Hartmannswillerkopf, also known as the Vieil Armand or Hartmannsweiler Kopf (Hartmansweiler Head) is a pyramidal rocky spur in the Vosges mountains of Alsace. The peak stands at 956 metres (3,136 ft) overlooking the Rhine valley. At Hartmannswillerkopf stands a national monument of World War I for the fighting which took place in the trenches here.

Mountain peak[edit]

The peak is located 9 kilometres (5.6 mi) from Cernay and 24 kilometres (15 mi) north of Mulhouse. The mountain is shared by the towns of Hartmannswiller, Wuenheim, Wattwiller and Uffholtz.

Battle[edit]

The mountain peak was a strategic area bitterly fought for. The most severe fighting for the peak took place on 19–20 January, 26 March, 25–26 April and 21–22 December 1915. Through the course of the war, thirty thousand deaths were reported with a majority of these among the French.[2] Among the casualties was included general Marcel Serret. After about 12 months of fierce combat, both sides began to focus most of their attentions on the western front farther north.
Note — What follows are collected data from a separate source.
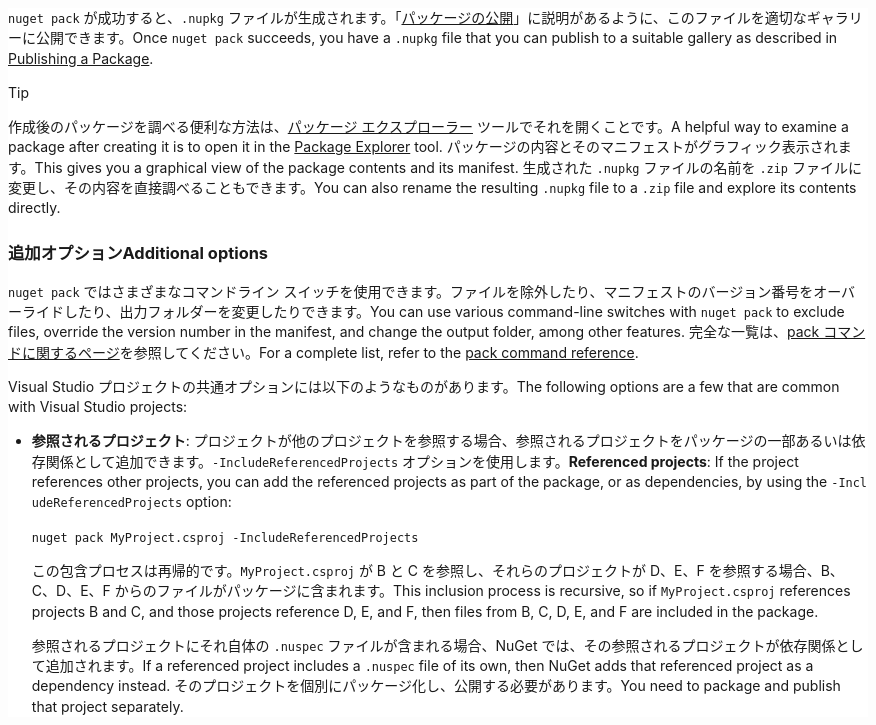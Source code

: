 <span data-ttu-id="2e8d8-309">`nuget pack` が成功すると、`.nupkg` ファイルが生成されます。「[パッケージの公開](../create-packages/publish-a-package.md)」に説明があるように、このファイルを適切なギャラリーに公開できます。</span><span class="sxs-lookup"><span data-stu-id="2e8d8-309">Once `nuget pack` succeeds, you have a `.nupkg` file that you can publish to a suitable gallery as described in [Publishing a Package](../create-packages/publish-a-package.md).</span></span>

> [!Tip]
> <span data-ttu-id="2e8d8-310">作成後のパッケージを調べる便利な方法は、[パッケージ エクスプローラー](https://github.com/NuGetPackageExplorer/NuGetPackageExplorer) ツールでそれを開くことです。</span><span class="sxs-lookup"><span data-stu-id="2e8d8-310">A helpful way to examine a package after creating it is to open it in the [Package Explorer](https://github.com/NuGetPackageExplorer/NuGetPackageExplorer) tool.</span></span> <span data-ttu-id="2e8d8-311">パッケージの内容とそのマニフェストがグラフィック表示されます。</span><span class="sxs-lookup"><span data-stu-id="2e8d8-311">This gives you a graphical view of the package contents and its manifest.</span></span> <span data-ttu-id="2e8d8-312">生成された `.nupkg` ファイルの名前を `.zip` ファイルに変更し、その内容を直接調べることもできます。</span><span class="sxs-lookup"><span data-stu-id="2e8d8-312">You can also rename the resulting `.nupkg` file to a `.zip` file and explore its contents directly.</span></span>

### <a name="additional-options"></a><span data-ttu-id="2e8d8-313">追加オプション</span><span class="sxs-lookup"><span data-stu-id="2e8d8-313">Additional options</span></span>

<span data-ttu-id="2e8d8-314">`nuget pack` ではさまざまなコマンドライン スイッチを使用できます。ファイルを除外したり、マニフェストのバージョン番号をオーバーライドしたり、出力フォルダーを変更したりできます。</span><span class="sxs-lookup"><span data-stu-id="2e8d8-314">You can use various command-line switches with `nuget pack` to exclude files, override the version number in the manifest, and change the output folder, among other features.</span></span> <span data-ttu-id="2e8d8-315">完全な一覧は、[pack コマンドに関するページ](../tools/cli-ref-pack.md)を参照してください。</span><span class="sxs-lookup"><span data-stu-id="2e8d8-315">For a complete list, refer to the [pack command reference](../tools/cli-ref-pack.md).</span></span>

<span data-ttu-id="2e8d8-316">Visual Studio プロジェクトの共通オプションには以下のようなものがあります。</span><span class="sxs-lookup"><span data-stu-id="2e8d8-316">The following options are a few that are common with Visual Studio projects:</span></span>

- <span data-ttu-id="2e8d8-317">**参照されるプロジェクト**: プロジェクトが他のプロジェクトを参照する場合、参照されるプロジェクトをパッケージの一部あるいは依存関係として追加できます。`-IncludeReferencedProjects` オプションを使用します。</span><span class="sxs-lookup"><span data-stu-id="2e8d8-317">**Referenced projects**: If the project references other projects, you can add the referenced projects as part of the package, or as dependencies, by using the `-IncludeReferencedProjects` option:</span></span>

    ```cli
    nuget pack MyProject.csproj -IncludeReferencedProjects
    ```

    <span data-ttu-id="2e8d8-318">この包含プロセスは再帰的です。`MyProject.csproj` が B と C を参照し、それらのプロジェクトが D、E、F を参照する場合、B、C、D、E、F からのファイルがパッケージに含まれます。</span><span class="sxs-lookup"><span data-stu-id="2e8d8-318">This inclusion process is recursive, so if `MyProject.csproj` references projects B and C, and those projects reference D, E, and F, then files from B, C, D, E, and F are included in the package.</span></span>

    <span data-ttu-id="2e8d8-319">参照されるプロジェクトにそれ自体の `.nuspec` ファイルが含まれる場合、NuGet では、その参照されるプロジェクトが依存関係として追加されます。</span><span class="sxs-lookup"><span data-stu-id="2e8d8-319">If a referenced project includes a `.nuspec` file of its own, then NuGet adds that referenced project as a dependency instead.</span></span>  <span data-ttu-id="2e8d8-320">そのプロジェクトを個別にパッケージ化し、公開する必要があります。</span><span class="sxs-lookup"><span data-stu-id="2e8d8-320">You need to package and publish that project separately.</span></span>
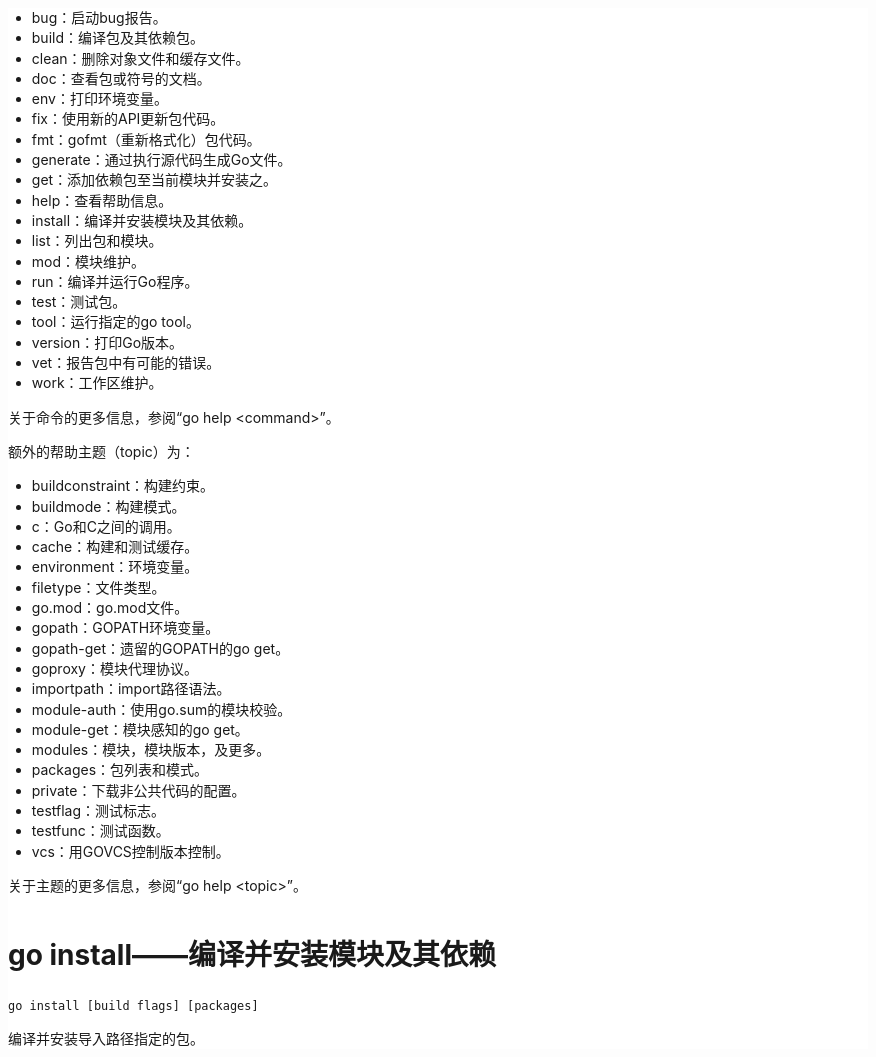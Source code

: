 * bug：启动bug报告。
* build：编译包及其依赖包。
* clean：删除对象文件和缓存文件。
* doc：查看包或符号的文档。
* env：打印环境变量。
* fix：使用新的API更新包代码。
* fmt：gofmt（重新格式化）包代码。
* generate：通过执行源代码生成Go文件。
* get：添加依赖包至当前模块并安装之。
* help：查看帮助信息。
* install：编译并安装模块及其依赖。
* list：列出包和模块。
* mod：模块维护。
* run：编译并运行Go程序。
* test：测试包。
* tool：运行指定的go tool。
* version：打印Go版本。
* vet：报告包中有可能的错误。
* work：工作区维护。

关于命令的更多信息，参阅“go help \<command>”。

额外的帮助主题（topic）为：

* buildconstraint：构建约束。
* buildmode：构建模式。
* c：Go和C之间的调用。
* cache：构建和测试缓存。
* environment：环境变量。
* filetype：文件类型。
* go.mod：go.mod文件。
* gopath：GOPATH环境变量。
* gopath-get：遗留的GOPATH的go get。
* goproxy：模块代理协议。
* importpath：import路径语法。
* module-auth：使用go.sum的模块校验。
* module-get：模块感知的go get。
* modules：模块，模块版本，及更多。
* packages：包列表和模式。
* private：下载非公共代码的配置。
* testflag：测试标志。
* testfunc：测试函数。
* vcs：用GOVCS控制版本控制。

关于主题的更多信息，参阅“go help \<topic>”。

# go install——编译并安装模块及其依赖

```shell
go install [build flags] [packages]
```

编译并安装导入路径指定的包。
Only enough men to hold the lines were left at Hartmannswillerkopf, and they remained relatively stable for the remainder of the war and generally only artillery exchanges took place.

National monument[edit]

Today, the area is a French national monument. There is a museum and a cemetery at the site, and it is also possible to explore the extensive trench system. Because the lines were static for such a long period, the trenches are very well preserved, especially on the German side of the mountain. As of 2011, restoration work ahead of the centenary of the war means that access to the memorial is restricted.

There is a small memorial on the D431 north of Vieil Armand, commemorating Halifax bomber MZ807 of No. 433 Squadron RCAF, which crashed nearby in December 1944.